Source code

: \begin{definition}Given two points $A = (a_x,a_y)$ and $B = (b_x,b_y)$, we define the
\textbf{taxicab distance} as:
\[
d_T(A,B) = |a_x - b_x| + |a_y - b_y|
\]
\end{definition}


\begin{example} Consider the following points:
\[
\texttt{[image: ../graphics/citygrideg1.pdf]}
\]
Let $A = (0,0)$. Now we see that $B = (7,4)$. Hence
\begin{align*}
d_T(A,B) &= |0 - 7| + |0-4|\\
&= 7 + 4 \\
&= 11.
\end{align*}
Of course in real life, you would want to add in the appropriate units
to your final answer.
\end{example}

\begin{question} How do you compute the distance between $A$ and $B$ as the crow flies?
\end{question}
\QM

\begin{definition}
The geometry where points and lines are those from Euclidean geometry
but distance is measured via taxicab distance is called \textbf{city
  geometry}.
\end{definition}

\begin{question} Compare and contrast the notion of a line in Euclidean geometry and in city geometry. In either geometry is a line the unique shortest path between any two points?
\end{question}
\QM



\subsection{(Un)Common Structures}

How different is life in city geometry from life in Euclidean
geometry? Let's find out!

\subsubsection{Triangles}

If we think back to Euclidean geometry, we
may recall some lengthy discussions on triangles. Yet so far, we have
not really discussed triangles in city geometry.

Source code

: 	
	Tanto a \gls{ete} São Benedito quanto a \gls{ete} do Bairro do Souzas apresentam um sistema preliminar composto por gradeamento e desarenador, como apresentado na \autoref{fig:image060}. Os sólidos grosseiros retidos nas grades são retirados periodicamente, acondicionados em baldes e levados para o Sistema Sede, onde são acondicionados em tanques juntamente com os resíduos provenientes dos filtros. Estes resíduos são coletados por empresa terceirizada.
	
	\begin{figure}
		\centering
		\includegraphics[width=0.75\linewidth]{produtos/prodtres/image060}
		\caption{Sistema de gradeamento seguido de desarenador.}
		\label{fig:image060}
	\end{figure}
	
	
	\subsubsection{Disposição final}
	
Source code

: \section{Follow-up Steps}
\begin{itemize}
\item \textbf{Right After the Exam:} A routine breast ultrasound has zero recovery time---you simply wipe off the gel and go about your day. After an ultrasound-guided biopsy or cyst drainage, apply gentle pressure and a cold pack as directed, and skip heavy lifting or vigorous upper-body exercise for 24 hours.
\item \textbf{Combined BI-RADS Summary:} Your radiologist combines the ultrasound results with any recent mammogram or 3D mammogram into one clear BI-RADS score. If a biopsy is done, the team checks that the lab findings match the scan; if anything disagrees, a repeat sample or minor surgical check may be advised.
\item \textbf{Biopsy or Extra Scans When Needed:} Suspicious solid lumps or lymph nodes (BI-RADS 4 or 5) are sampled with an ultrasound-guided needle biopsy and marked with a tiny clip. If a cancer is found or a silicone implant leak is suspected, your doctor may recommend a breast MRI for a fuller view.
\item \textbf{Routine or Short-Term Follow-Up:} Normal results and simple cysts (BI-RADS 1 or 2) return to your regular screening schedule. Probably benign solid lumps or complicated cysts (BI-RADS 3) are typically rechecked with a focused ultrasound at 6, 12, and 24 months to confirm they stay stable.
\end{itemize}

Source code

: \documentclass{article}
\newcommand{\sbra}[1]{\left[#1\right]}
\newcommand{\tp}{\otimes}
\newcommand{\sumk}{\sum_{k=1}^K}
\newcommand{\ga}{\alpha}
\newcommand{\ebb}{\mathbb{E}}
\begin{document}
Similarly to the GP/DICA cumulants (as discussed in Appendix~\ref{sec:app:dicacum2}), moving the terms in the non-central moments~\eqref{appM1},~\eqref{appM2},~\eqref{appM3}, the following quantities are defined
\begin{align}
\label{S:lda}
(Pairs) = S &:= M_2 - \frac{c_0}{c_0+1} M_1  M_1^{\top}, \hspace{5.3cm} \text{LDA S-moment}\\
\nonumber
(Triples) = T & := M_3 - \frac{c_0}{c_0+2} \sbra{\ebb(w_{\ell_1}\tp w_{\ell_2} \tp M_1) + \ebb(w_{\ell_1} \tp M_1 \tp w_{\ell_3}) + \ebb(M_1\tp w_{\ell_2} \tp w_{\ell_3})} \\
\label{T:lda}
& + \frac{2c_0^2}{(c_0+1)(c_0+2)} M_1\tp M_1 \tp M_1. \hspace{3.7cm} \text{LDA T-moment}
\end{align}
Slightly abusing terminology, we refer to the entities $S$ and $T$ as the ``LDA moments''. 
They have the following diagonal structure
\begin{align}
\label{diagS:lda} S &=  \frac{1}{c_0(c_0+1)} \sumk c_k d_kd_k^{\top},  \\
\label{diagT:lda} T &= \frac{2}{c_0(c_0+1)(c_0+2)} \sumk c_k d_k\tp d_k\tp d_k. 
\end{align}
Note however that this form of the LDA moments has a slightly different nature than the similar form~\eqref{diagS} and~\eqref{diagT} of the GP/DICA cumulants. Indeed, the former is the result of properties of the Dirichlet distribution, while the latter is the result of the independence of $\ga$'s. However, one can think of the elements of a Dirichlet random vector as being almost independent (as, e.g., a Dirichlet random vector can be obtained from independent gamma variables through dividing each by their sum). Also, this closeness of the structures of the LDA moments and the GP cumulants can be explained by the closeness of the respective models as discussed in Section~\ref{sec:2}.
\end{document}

==============================

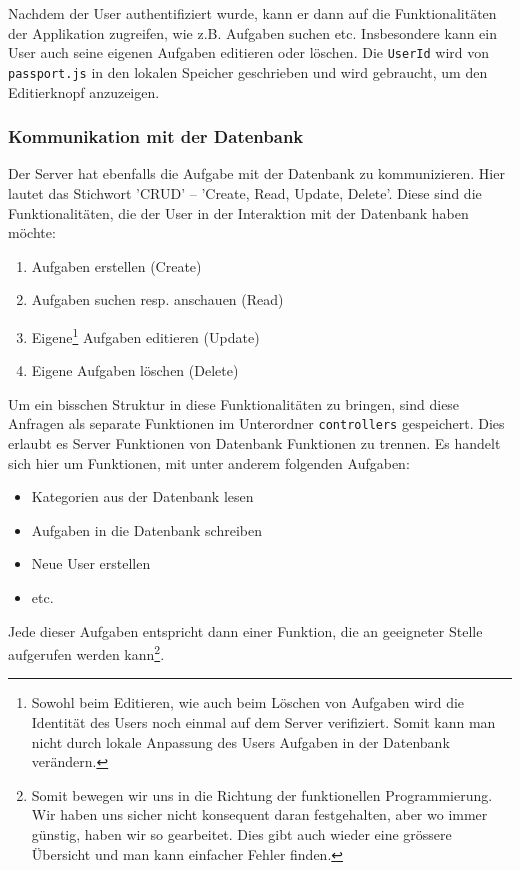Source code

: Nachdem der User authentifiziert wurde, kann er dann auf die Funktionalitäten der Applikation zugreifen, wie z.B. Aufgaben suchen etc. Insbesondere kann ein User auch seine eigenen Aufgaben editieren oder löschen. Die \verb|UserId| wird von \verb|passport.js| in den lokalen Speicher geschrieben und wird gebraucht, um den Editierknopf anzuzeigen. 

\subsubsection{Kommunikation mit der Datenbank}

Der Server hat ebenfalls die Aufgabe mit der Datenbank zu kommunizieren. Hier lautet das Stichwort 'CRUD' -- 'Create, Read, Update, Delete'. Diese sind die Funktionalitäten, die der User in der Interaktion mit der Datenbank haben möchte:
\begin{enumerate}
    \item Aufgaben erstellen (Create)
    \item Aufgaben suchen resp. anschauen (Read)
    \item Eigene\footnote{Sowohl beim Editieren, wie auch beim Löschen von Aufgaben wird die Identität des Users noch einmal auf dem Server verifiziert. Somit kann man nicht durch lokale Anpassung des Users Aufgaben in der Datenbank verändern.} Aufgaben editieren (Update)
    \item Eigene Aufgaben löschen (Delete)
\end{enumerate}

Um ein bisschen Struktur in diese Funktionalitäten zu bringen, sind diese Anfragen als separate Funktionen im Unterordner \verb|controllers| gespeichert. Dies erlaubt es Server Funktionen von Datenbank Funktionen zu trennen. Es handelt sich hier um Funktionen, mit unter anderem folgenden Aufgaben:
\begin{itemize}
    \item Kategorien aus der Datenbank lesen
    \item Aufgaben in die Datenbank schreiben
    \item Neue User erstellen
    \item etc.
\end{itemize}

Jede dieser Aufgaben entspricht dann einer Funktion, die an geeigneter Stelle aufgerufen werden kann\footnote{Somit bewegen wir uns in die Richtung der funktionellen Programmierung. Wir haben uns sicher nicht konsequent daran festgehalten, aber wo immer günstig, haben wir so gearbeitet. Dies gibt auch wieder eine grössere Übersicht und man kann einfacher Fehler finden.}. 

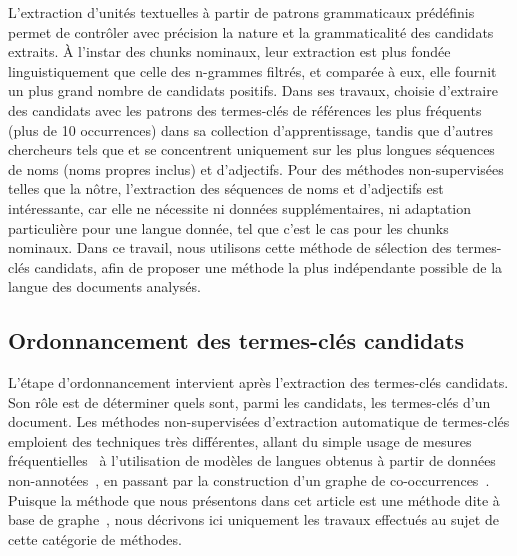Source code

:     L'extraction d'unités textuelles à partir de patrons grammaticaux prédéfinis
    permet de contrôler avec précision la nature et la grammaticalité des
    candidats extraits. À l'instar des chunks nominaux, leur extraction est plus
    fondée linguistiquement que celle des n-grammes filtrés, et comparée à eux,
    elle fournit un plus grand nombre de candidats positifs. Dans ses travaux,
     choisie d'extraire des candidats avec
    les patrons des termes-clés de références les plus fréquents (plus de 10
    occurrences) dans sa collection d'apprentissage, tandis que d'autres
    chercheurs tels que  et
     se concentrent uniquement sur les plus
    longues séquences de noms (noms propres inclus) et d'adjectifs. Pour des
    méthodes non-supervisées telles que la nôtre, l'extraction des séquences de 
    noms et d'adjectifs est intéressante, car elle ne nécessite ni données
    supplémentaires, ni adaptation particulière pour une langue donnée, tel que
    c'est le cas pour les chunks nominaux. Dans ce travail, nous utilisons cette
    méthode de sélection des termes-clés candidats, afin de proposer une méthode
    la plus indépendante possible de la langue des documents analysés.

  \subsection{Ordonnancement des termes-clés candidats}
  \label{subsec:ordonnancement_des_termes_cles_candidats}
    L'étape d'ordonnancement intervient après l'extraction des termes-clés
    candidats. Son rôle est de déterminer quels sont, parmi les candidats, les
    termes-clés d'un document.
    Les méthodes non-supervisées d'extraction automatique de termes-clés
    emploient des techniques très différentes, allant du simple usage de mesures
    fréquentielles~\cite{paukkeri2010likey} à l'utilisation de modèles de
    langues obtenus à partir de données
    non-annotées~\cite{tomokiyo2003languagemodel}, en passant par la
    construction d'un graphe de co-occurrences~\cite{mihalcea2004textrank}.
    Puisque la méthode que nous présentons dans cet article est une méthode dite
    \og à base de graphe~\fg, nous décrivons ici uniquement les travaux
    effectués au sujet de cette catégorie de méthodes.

==============================

- _What is expected_: Go through the material above and output exactly the lines from the one containing "se concentrent uniquement sur les plus" through the one containing "méthodes non-supervisées telles".

- _Response to the exercise_:
     se concentrent uniquement sur les plus
    longues séquences de noms (noms propres inclus) et d'adjectifs. Pour des
    méthodes non-supervisées telles que la nôtre, l'extraction des séquences de 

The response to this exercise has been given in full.